» **Task description**
The response must consist of each line in the listing that has the word "using" in it.

» **Material for this task**
[Start of section]

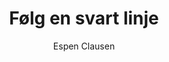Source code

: ---
title: Følg en svart linje
level: 4
author: Espen Clausen
language: nb
external: https://espenec.files.wordpress.com/2015/09/lego-mindstorms-del-4-7.pdf
---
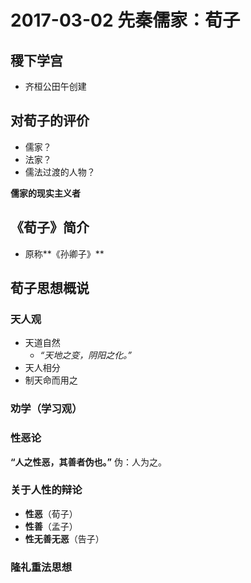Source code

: # 2017-03-02 先秦儒家：荀子

## 稷下学宫

- 齐桓公田午创建

## 对荀子的评价

- 儒家？
- 法家？
- 儒法过渡的人物？

**儒家的现实主义者**

## 《荀子》简介

- 原称**《孙卿子》**

## 荀子思想概说

### 天人观

- 天道自然
  - _“天地之变，阴阳之化。”_
- 天人相分
- 制天命而用之

### 劝学（学习观）

### 性恶论

**“人之性恶，其善者伪也。”**
伪：人为之。

### 关于人性的辩论

- **性恶**（荀子）
- **性善**（孟子）
- **性无善无恶**（告子）

### 隆礼重法思想
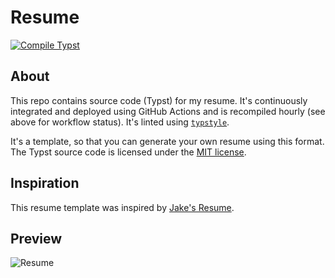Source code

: # Resume
[![Compile Typst](https://github.com/RajeevAtla/resume/actions/workflows/compile.yml/badge.svg)](https://github.com/RajeevAtla/resume/actions/workflows/compile.yml)

## About

This repo contains source code (Typst) for my resume.
It's continuously integrated and deployed using GitHub Actions and is recompiled hourly (see above for workflow status).
It's linted using [`typstyle`](https://typstyle-rs.github.io/typstyle/).

It's a template, so that you can generate your own resume using this format.
The Typst source code is licensed under the [MIT license](https://opensource.org/license/mit).

## Inspiration

This resume template was inspired by [Jake's Resume](https://github.com/jakegut/resume).

## Preview

![Resume](/resume.png "Resume")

[End of section]

» **Exercise solution**
It's continuously integrated and deployed using GitHub Actions and is recompiled hourly (see above for workflow status).
It's linted using [`typstyle`](https://typstyle-rs.github.io/typstyle/).
It's a template, so that you can generate your own resume using this format.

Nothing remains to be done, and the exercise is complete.